En estos tiempos de comunicación vía teléfono celular y de redes sociales, la gente se comunica y se emociona por emoticons. Son esos muñequitos, caritas, figuritas, e incluyo a los stickers, que ya forman parte de la jerga de las comunicaciones instantáneas. Su origen se remonta a 1995, en Japón, por supuesto. Los primeros se atribuyen a Shigetaka Kurita. Pero fue en 2011 cuando Apple los incluyó en el sistema operativo de sus teléfonos y allí empezó la fiebre que no baja. Debe haber casi 2 mil de estos y se siguen inventando más.

Los emoticonos —así se dice, según la Real Academia Española— parecen estar en todas partes. La gente, para responder que está de acuerdo, manda un pulgar arriba. Para decir que está feliz, envía una carita risueña.

Si uno envía mensajes y no pone ni un emoticono — suena feo— parece que eres muy serio ¡pecado del siglo XXI!

Eso me recuerda a otra colega que debía mandar un importante correo de rechazo a una propuesta; me llamó para que se lo leyera. En mi parecer estaba bien. Ella pensaba que su carta era áspera, como papel de lija. ¿Qué tal si le agregaba una carita feliz de despedida? Mi respuesta fue mirarla con una carita nada feliz.

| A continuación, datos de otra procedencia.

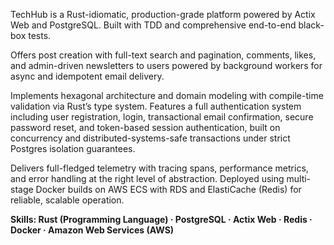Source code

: TechHub is a Rust-idiomatic, production-grade platform powered by Actix Web and PostgreSQL. Built with TDD and comprehensive end-to-end black-box tests.

Offers post creation with full-text search and pagination, comments, likes, and admin-driven newsletters to users powered by background workers for async and idempotent email delivery.

Implements hexagonal architecture and domain modeling with compile-time validation via Rust’s type system. Features a full authentication system including user registration, login, transactional email confirmation, secure password reset, and token-based session authentication, built on concurrency and distributed-systems-safe transactions under strict Postgres isolation guarantees.

Delivers full-fledged telemetry with tracing spans, performance metrics, and error handling at the right level of abstraction. Deployed using multi-stage Docker builds on AWS ECS with RDS and ElastiCache (Redis) for reliable, scalable operation.

**Skills: Rust (Programming Language) · PostgreSQL · Actix Web · Redis · Docker · Amazon Web Services (AWS)**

Muchas veces no es no, y no se puede contentar a la otra parte ni siquiera con un bichito de esos.

Los enemigos de los emoticonos —claro que los hay— los rechazan por superficiales, por formar parte de ese mundo de fantasía donde todo está bien, aunque no lo esté.

Yo por mucho tiempo limité su uso. No me parecía serio solicitar una entrevista agregando un muñequito para parecer simpática.

Aún no lo hago, pero ya me dejé llevar. ¿Quieren carita feliz? Los complazco. Aunque no aquí. Todavía.